(Saved data entries)
┌──
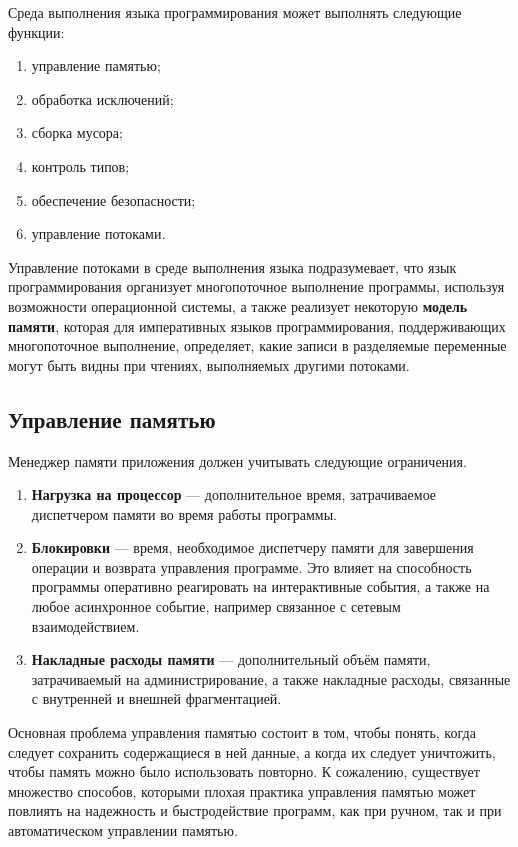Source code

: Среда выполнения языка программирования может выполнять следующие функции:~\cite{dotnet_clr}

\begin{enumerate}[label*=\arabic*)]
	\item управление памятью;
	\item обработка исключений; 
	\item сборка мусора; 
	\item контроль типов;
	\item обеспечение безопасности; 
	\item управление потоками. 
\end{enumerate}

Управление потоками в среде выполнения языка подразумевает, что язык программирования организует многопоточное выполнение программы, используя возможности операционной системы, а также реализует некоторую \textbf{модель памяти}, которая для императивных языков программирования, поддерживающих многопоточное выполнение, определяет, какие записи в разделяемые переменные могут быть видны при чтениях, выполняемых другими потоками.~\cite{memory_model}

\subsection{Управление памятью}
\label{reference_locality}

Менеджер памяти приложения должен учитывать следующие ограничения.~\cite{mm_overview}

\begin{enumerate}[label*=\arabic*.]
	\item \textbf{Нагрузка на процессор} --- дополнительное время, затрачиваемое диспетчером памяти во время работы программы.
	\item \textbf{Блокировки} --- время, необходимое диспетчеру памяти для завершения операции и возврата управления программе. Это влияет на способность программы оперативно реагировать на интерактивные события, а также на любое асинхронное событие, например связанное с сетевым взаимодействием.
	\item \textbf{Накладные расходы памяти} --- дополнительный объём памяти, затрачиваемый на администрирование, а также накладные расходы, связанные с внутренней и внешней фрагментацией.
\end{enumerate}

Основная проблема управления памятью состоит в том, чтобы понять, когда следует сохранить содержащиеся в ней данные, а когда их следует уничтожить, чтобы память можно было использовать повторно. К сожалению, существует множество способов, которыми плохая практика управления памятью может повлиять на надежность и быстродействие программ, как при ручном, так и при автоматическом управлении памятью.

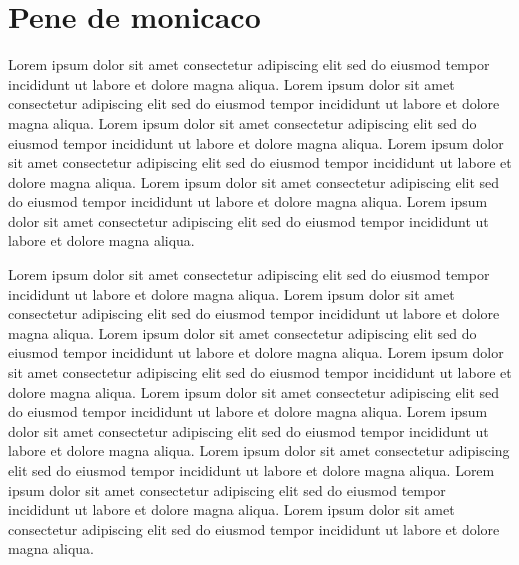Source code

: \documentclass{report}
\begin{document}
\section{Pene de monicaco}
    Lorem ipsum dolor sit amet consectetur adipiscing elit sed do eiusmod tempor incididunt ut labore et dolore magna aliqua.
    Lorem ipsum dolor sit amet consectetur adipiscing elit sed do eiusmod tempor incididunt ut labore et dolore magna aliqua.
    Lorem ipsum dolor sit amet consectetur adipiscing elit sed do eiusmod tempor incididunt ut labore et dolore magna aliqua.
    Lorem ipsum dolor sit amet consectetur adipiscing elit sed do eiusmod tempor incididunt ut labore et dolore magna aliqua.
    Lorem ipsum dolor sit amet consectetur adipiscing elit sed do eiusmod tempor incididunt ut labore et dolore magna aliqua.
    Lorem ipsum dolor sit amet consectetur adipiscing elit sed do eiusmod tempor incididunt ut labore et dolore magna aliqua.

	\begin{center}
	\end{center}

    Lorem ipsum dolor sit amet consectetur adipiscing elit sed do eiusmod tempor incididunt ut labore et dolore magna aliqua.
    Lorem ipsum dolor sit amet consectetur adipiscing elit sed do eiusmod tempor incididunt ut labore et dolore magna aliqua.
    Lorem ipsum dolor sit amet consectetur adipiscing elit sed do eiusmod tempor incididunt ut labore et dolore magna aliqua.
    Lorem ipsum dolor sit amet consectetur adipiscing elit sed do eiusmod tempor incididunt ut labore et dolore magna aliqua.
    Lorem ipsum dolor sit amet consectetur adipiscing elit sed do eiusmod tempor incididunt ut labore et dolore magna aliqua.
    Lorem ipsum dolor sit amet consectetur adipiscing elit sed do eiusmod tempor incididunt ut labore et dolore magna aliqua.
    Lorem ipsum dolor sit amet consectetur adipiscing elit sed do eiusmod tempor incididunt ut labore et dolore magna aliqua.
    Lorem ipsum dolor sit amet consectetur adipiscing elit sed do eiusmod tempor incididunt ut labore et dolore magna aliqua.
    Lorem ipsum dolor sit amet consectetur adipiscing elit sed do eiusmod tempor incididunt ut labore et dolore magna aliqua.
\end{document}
└──
Extract every line containing the string "управления" from the data above.

	\item \textbf{Блокировки} --- время, необходимое диспетчеру памяти для завершения операции и возврата управления программе. Это влияет на способность программы оперативно реагировать на интерактивные события, а также на любое асинхронное событие, например связанное с сетевым взаимодействием.
Основная проблема управления памятью состоит в том, чтобы понять, когда следует сохранить содержащиеся в ней данные, а когда их следует уничтожить, чтобы память можно было использовать повторно. К сожалению, существует множество способов, которыми плохая практика управления памятью может повлиять на надежность и быстродействие программ, как при ручном, так и при автоматическом управлении памятью.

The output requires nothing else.